BD - L'imaginaire de Julia Verlanger


« Horlemonde », roman de science-fiction paru en 1980 au Fleuve Noir Anticipation était signé Gilles Thomas. Le pseudonyme de Julia Verlanger qui s'était déjà faite remarquer par sa trilogie de « L'autoroute sauvage » et autres récits fantastiques. La BD y trouve matière à de superbes albums. 

*Dernier en date, donc, « Horlemonde », adapté par Patrick Galliano et dessiné par un jeune illustrateur français, Cédric Peyravernay, très à l'aide dans ce monde futuriste. Marcé est un ambassadeur de la fédération galactique. Il a pour mission de convaincre les dirigeants de la planète Almagiel d'adhérer à ce regroupement de peuples civilisés. La fédération apportera technologie moderne en échange de l'abandon de l'esclavage. Un esclavage bien utile pour récolter la montbassie, seule plante comestible de la planète, poussant dans des marais infestés de bestioles affamées. Une faction rétrograde de la noblesse d'Almagiel fomente un complot contre Marcé.

 Accusé de meurtre, il est expédié dans un bagne en compagnie d'un esclave qui a osé se rebeller, Jatred. Ce duo, enchaîné, va se lancer dans une fuite très mouvementée. C'est passionnant et cela n'a rien perdu de sa pertinence.

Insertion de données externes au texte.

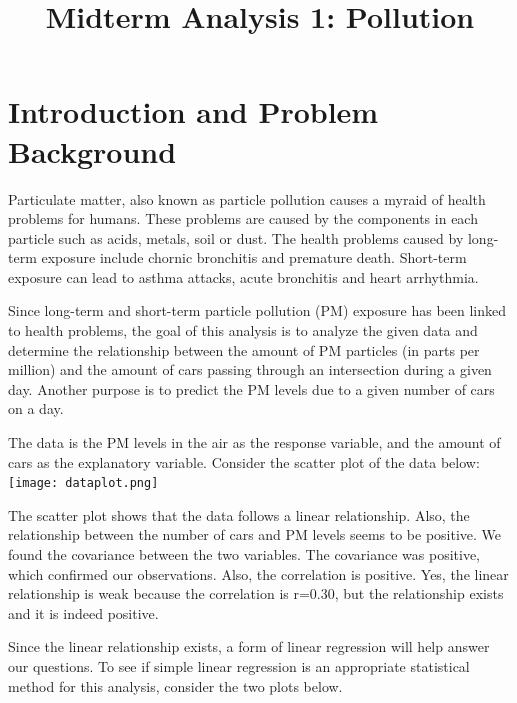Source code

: \documentclass[12pt]{article}\usepackage[]{graphicx}\usepackage[]{color}
\begin{document}
\title{Midterm Analysis 1: Pollution}
\maketitle

\section{Introduction and Problem Background}

Particulate matter, also known as particle pollution causes a myraid of health problems for humans. These problems are caused by the components in each particle such as acids, metals, soil or dust. The health problems caused by long-term exposure include chornic bronchitis and premature death. Short-term exposure can lead to asthma attacks, acute bronchitis and heart arrhythmia. 

Since long-term and short-term particle pollution (PM) exposure has been linked to health problems, the goal of this analysis is to analyze the given data and determine the relationship between the amount of PM particles (in parts per million) and the amount of cars passing through an intersection during a given day. Another purpose is to predict the PM levels due to a given number of cars on a day. 

The data is the PM levels in the air as the response variable, and the amount of cars as the explanatory variable. Consider the scatter plot of the data below:\newline
\texttt{[image: dataplot.png]}


The scatter plot shows that the data follows a linear relationship. Also, the relationship between the number of cars and PM levels seems to be positive. We found the covariance between the two variables. The covariance was positive, which confirmed our observations. Also, the correlation is positive. Yes, the linear relationship is weak because the correlation is r=0.30, but the relationship exists and it is indeed positive.


Since the linear relationship exists, a form of linear regression will help answer our questions. To see if simple linear regression is an appropriate statistical method for this analysis, consider the two plots below. 
\end{document}

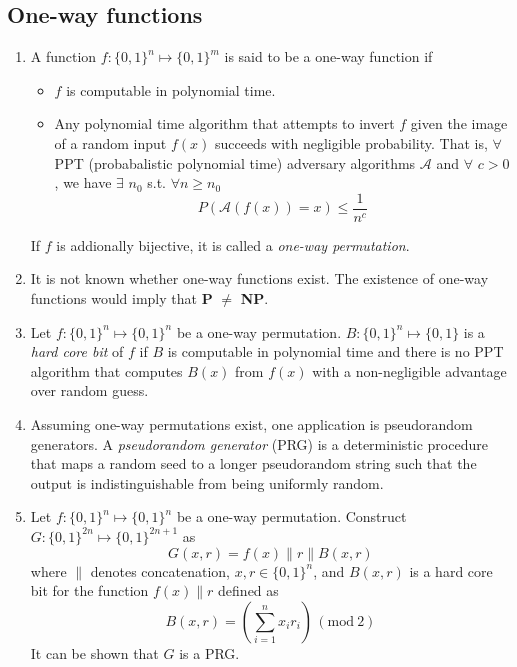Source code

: \documentclass[10pt]{article}
\begin{document}
\begin{multicols}{2}
\begin{addmargin}[0.8em]{0.5em}
    \subsection{One-way functions}
    \begin{enumerate}[label=(\alph*)]
        \item A function $f : \{0, 1 \}^n \mapsto \{0, 1\}^m$ is said to be a one-way function if 
        \begin{itemize}
            \item $f$ is computable in polynomial time.
            \item Any polynomial time algorithm that attempts to invert $f$ given the image of a random input $f(x)$ succeeds with negligible probability. That is, $\forall$ PPT (probabalistic polynomial time) adversary algorithms $\mathcal{A}$ and $\forall$ $c>0$, we have $\exists$ $n_0$ s.t. $\forall n \geq n_0$
            $$
            P(\mathcal{A}(f(x)) = x) \leq \frac{1}{n^c}
            $$
        \end{itemize}
        If $f$ is addionally bijective, it is called a \textit{one-way permutation}.
        \item It is not known whether one-way functions exist. The existence of one-way functions would imply that \textbf{P} $\neq$ \textbf{NP}.
        \item Let $f : \{0, 1 \}^n \mapsto \{0, 1\}^n$ be a one-way permutation. $B : \{0, 1 \}^n \mapsto \{0, 1\}$ is a \textit{hard core bit} of $f$ if $B$ is computable in polynomial time and there is no PPT algorithm that computes $B(x)$ from $f(x)$ with a non-negligible advantage over random guess.
        \item Assuming one-way permutations exist, one application is pseudorandom generators. A \textit{pseudorandom generator} (PRG) is a deterministic procedure that maps a random seed to a longer pseudorandom string such that the output is indistinguishable from being uniformly random. 
        \item Let $f : \{0, 1 \}^n \mapsto \{0, 1\}^n$ be a one-way permutation. Construct $G: \{0, 1 \}^{2n} \mapsto \{0, 1\}^{2n+1}$ as
        $$
        G(x,r) = f(x) \| r \| B(x,r)
        $$
        where $\|$ denotes concatenation, $x,r \in \{ 0, 1 \}^n$, and $B(x,r)$ is a hard core bit for the function $f(x) \| r$ defined as
        $$
        B(x,r) = \left( \sum_{i=1}^{n} x_i r_i  \right) \, (\text{mod}\ 2)
        $$
        It can be shown that $G$ is a PRG.
    \end{enumerate}
\end{addmargin}    


\end{multicols}
\end{document}
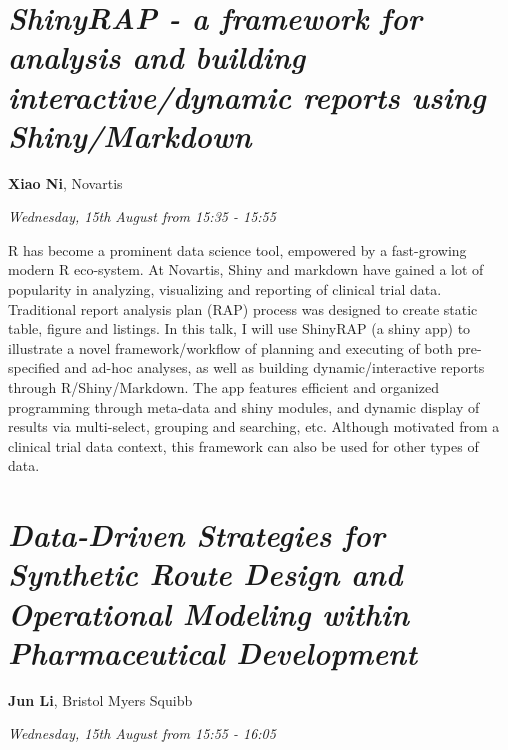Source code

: \documentclass[]{book}
\theoremstyle{definition}
\theoremstyle{definition}
\theoremstyle{definition}
\theoremstyle{remark}
\begin{document}
\hypertarget{shinyrap---a-framework-for-analysis-and-building-interactivedynamic-reports-using-shinymarkdown-1}{%
\section{\texorpdfstring{\emph{ShinyRAP - a framework for analysis and
building interactive/dynamic reports using
Shiny/Markdown}}{ShinyRAP - a framework for analysis and building interactive/dynamic reports using Shiny/Markdown}}\label{shinyrap---a-framework-for-analysis-and-building-interactivedynamic-reports-using-shinymarkdown-1}}

\textbf{Xiao Ni}, Novartis

\emph{Wednesday, 15th August from 15:35 - 15:55}

R has become a prominent data science tool, empowered by a fast-growing
modern R eco-system. At Novartis, Shiny and markdown have gained a lot
of popularity in analyzing, visualizing and reporting of clinical trial
data. Traditional report analysis plan (RAP) process was designed to
create static table, figure and listings. In this talk, I will use
ShinyRAP (a shiny app) to illustrate a novel framework/workflow of
planning and executing of both pre-specified and ad-hoc analyses, as
well as building dynamic/interactive reports through R/Shiny/Markdown.
The app features efficient and organized programming through meta-data
and shiny modules, and dynamic display of results via multi-select,
grouping and searching, etc. Although motivated from a clinical trial
data context, this framework can also be used for other types of data.

\hypertarget{data-driven-strategies-for-synthetic-route-design-and-operational-modeling-within-pharmaceutical-development-1}{%
\section{\texorpdfstring{\emph{Data-Driven Strategies for Synthetic
Route Design and Operational Modeling within Pharmaceutical
Development}}{Data-Driven Strategies for Synthetic Route Design and Operational Modeling within Pharmaceutical Development}}\label{data-driven-strategies-for-synthetic-route-design-and-operational-modeling-within-pharmaceutical-development-1}}

\textbf{Jun Li}, Bristol Myers Squibb

\emph{Wednesday, 15th August from 15:55 - 16:05}
\end{document}
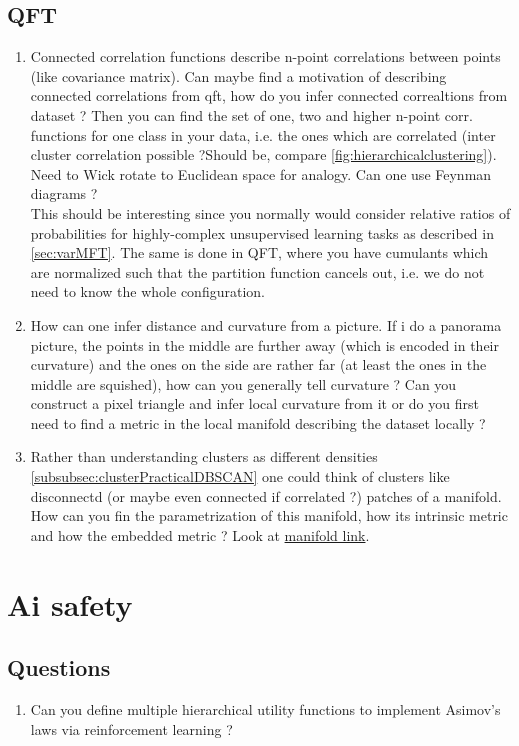 \subsection{QFT}
\begin{enumerate}
	\item Connected correlation functions describe n-point correlations between points (like covariance matrix). Can maybe find a motivation of describing connected correlations from qft, how do you infer connected correaltions from dataset ? Then you can find the set of one, two and higher n-point corr. functions for one class in your data, i.e. the ones which are correlated (inter cluster correlation possible ?Should be, compare \ref{fig:hierarchicalclustering}). Need to Wick rotate to Euclidean space for analogy. Can one use Feynman diagrams ?\\
	This should be interesting since you normally would consider relative ratios of probabilities for highly-complex unsupervised learning tasks as described in \ref{sec:varMFT}. The same is done in QFT, where you have cumulants which are normalized such that the partition function cancels out, i.e. we do not need to know the whole configuration.
	\item How can one infer distance and curvature from a picture. If i do a panorama picture, the points in the middle are further away (which is encoded in their curvature) and the ones on the side are rather far (at least the ones in the middle are squished), how can you generally tell curvature ? Can you construct a pixel triangle and infer local curvature from it or do you first need to find a metric in the local manifold describing the dataset locally ?
	\item Rather than understanding clusters as different densities  \ref{subsubsec:clusterPracticalDBSCAN} one could think of clusters like disconnectd (or maybe even connected if correlated ?) patches of a manifold. How can you fin the parametrization of this manifold, how its intrinsic metric and how the embedded metric ? Look at \href{https://arxiv.org/pdf/1802.03426.pdf}{manifold link}.
\end{enumerate}
\section{Ai safety}
\subsection{Questions}
\begin{enumerate}
	\item Can you define multiple hierarchical utility functions to implement Asimov's laws via reinforcement learning ?
\end{enumerate}
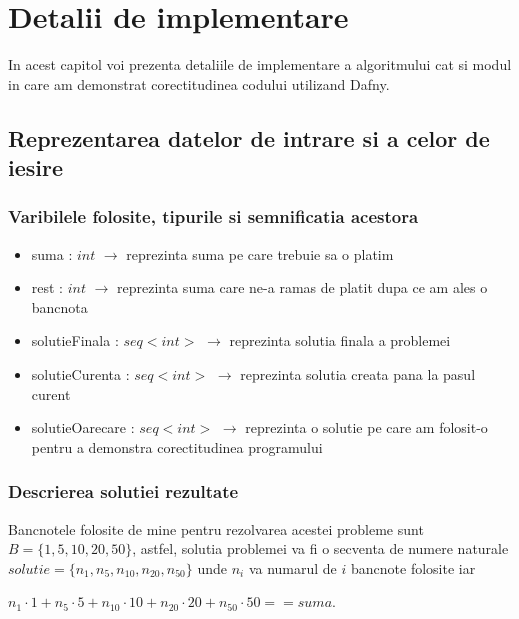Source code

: 
\chapter{Detalii de implementare}
In acest capitol voi prezenta detaliile de implementare a algoritmului cat si modul in care am demonstrat corectitudinea codului utilizand Dafny.
\section{Reprezentarea datelor de intrare si a celor de iesire}

\subsection{Varibilele folosite, tipurile si semnificatia acestora}

\begin{itemize}
	\item suma : $int$ $\rightarrow$ reprezinta suma pe care trebuie sa o platim 
	\item rest : $int$ $\rightarrow$ reprezinta suma care ne-a ramas de platit dupa ce am ales o bancnota
	\item solutieFinala : $seq<int>$ $\rightarrow$ reprezinta solutia finala a problemei 
	\item solutieCurenta : $seq<int>$ $\rightarrow$ reprezinta solutia creata pana la pasul curent
	\item solutieOarecare  : $seq<int>$ $\rightarrow$ reprezinta o solutie pe care am folosit-o pentru a demonstra corectitudinea programului
\end{itemize}

\subsection{Descrierea solutiei rezultate}
Bancnotele folosite de mine pentru rezolvarea acestei probleme sunt $B = \{1, 5, 10, 20, 50\}$, astfel, solutia problemei va fi o secventa de numere naturale $ solutie = \{n_1,n_5,n_{10},n_{20},n_{50} \}$ unde $n_i$ va numarul de $i$ bancnote folosite iar 
\begin{center}
	$n_1 \cdot 1 + n_5 \cdot 5 + n_{10} \cdot 10 + n_{20} \cdot 20 + n_{50} \cdot 50 == suma $.
\end{center}
\vspace{0.5cm}
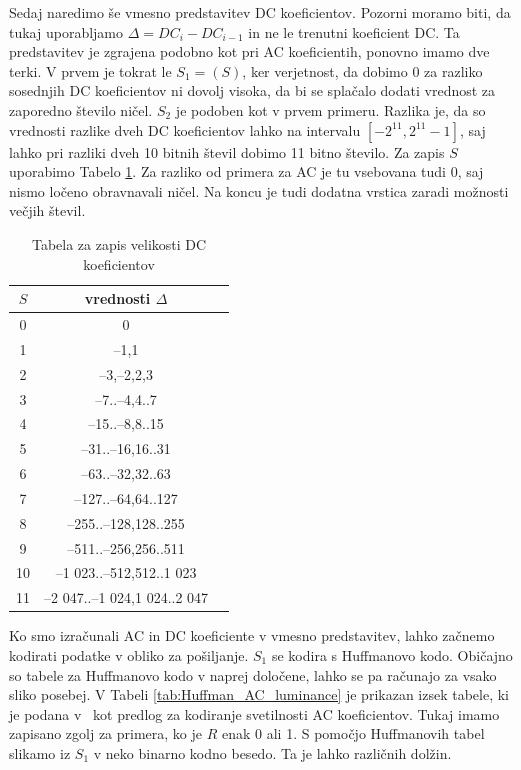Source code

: \documentclass[a4paper,12pt,openright]{book}
\begin{document}
Sedaj naredimo še vmesno predstavitev DC koeficientov. Pozorni moramo biti, da tukaj uporabljamo $\Delta = DC_i - DC_{i-1}$ in ne le trenutni koeficient DC. Ta predstavitev je zgrajena podobno kot pri AC koeficientih, ponovno imamo dve terki. V prvem je tokrat le $S_1 = (S)$, ker verjetnost, da dobimo 0 za razliko sosednjih DC koeficientov ni dovolj visoka, da bi se splačalo dodati vrednost za zaporedno število ničel. $S_2$ je podoben kot v prvem primeru. Razlika je, da so vrednosti razlike dveh DC koeficientov lahko na intervalu $\left[-2^{11},2^{11}-1\right]$, saj lahko pri razliki dveh 10 bitnih števil dobimo 11 bitno število. Za zapis $S$ uporabimo Tabelo \ref{tab:Velikost_DC}. Za razliko od primera za AC je tu vsebovana tudi 0, saj nismo ločeno obravnavali ničel. Na koncu je tudi dodatna vrstica zaradi možnosti večjih števil.\par
\begin{table}[ht]
\centering
\begin{tabular}{|c|c|c|}
\hline
$S$& vrednosti $\Delta$\\
\hline
 0& 0\\
 1& –1,1\\
 2& –3,–2,2,3\\
 3& –7..–4,4..7\\
 4& –15..–8,8..15\\
 5& –31..–16,16..31\\
 6& –63..–32,32..63\\
 7& –127..–64,64..127\\
 8& –255..–128,128..255\\
 9& –511..–256,256..511\\
10& –1 023..–512,512..1 023\\
11& –2 047..–1 024,1 024..2 047\\
\hline
\end{tabular}
\caption{Tabela za zapis velikosti DC koeficientov}
\label{tab:Velikost_DC}
\end{table}
Ko smo izračunali AC in DC koeficiente v vmesno predstavitev, lahko začnemo kodirati podatke v obliko za pošiljanje. $S_1$ se kodira s Huffmanovo kodo. Običajno so tabele za Huffmanovo kodo v naprej določene, lahko se pa računajo za vsako sliko posebej. V Tabeli \ref{tab:Huffman_AC_luminance} je prikazan izsek tabele, ki je podana v~\cite{ISO/IEC_10918-1} kot predlog za kodiranje svetilnosti AC koeficientov. Tukaj imamo zapisano zgolj za primera, ko je $R$ enak 0 ali 1. S pomočjo Huffmanovih tabel slikamo iz $S_1$ v neko binarno kodno besedo. Ta je lahko različnih dolžin. \par
\end{document}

« Horlemonde » (tome 1), Les Humanoïdes Associés, 12,90 € 

samedi 11 octobre 2008

BD - De la cause à l'effet


Dans cette rentrée BD 2008, rares sont les albums faisant l'unanimité. Le second tome de « La théorie du grain de sable » devrait en faire partie, à coup sûr. Le duo Schuiten (dessin) Peeters (scénario) signe une de ces BD qui restent longtemps dans la mémoire de ses lecteurs. Par l'originalité du propos, la beauté des dessins, la mise en page parfaite, les trouvailles multiples. 

L'album, de 120 pages au format italien, permet une publication par demi-planche dans un format plus grand que les albums ordinaires. Cela magnifie le dessin réaliste et précis de François Schuiten. Dans la ville de Brüsel, cité virtuelle, capitale de ce monde parallèle issu de l'imagination de Benoît Peeters, les événements étranges s'accélèrent. 

Dans l'appartement de Constant Abeels, des pierres de 6793 grammes apparaissent par enchantement. De même, du sable envahit un appartement, puis un immeuble et une rue, menaçant toute la ville. Les autorités font appel à Mary Von Rathen pour tenter d'enrayer le phénomène. En compagnie de Maurice, un homme flottant dans les airs, elle va tenter de retrouver la cause de tout cela : un objet sacré venant du Boulachistan.

« La théorie du grain de sable » (tome 2), Casterman, 17,50 € 

vendredi 10 octobre 2008

BD - La campagne, ce cauchemar...

Ce qui arrive à Carmilla, adolescente urbaine contemporaine, on ne le souhaite pas à ses pires ennemis. Son père, comme possédé par le démon de l'écologie, décide de changer radicalement de mode de vie. Terminé la vie en appartement, vive le grand air de la campagne. Problème, la ferme tombe en ruine. 

Écrite par Lorris Murail et dessinée par Laurel, cette série jette un regard moqueur sur ces citadins qui tentent de mettre leurs actes en conformité avec leurs idées. Et ce n'est pas facile. En plein hiver, la famille débarque dans une maison glaciale, dans un décor sinistre de campagne grise et triste. Et les clichés vont être alignés avec une belle régularité. Le compost sent mauvais, les éoliennes font du bruit, les légumes du jardin bio sont dévorés par les bestioles, il fait froid et les veillées en famille sont moins passionnantes que les dernières péripéties des élèves de la Starac... 

On ne comprend pas si c'est du premier ou second degré. Si les auteurs ont décidé de dégoûter les jeunes de la nature où s'ils se moquent de ces jeunes, dégoûtés de la nature. Ce petit manque de lisibilité dans le message ne doit pas cacher le très joli dessin de Laurel, doux, rond et enfantin.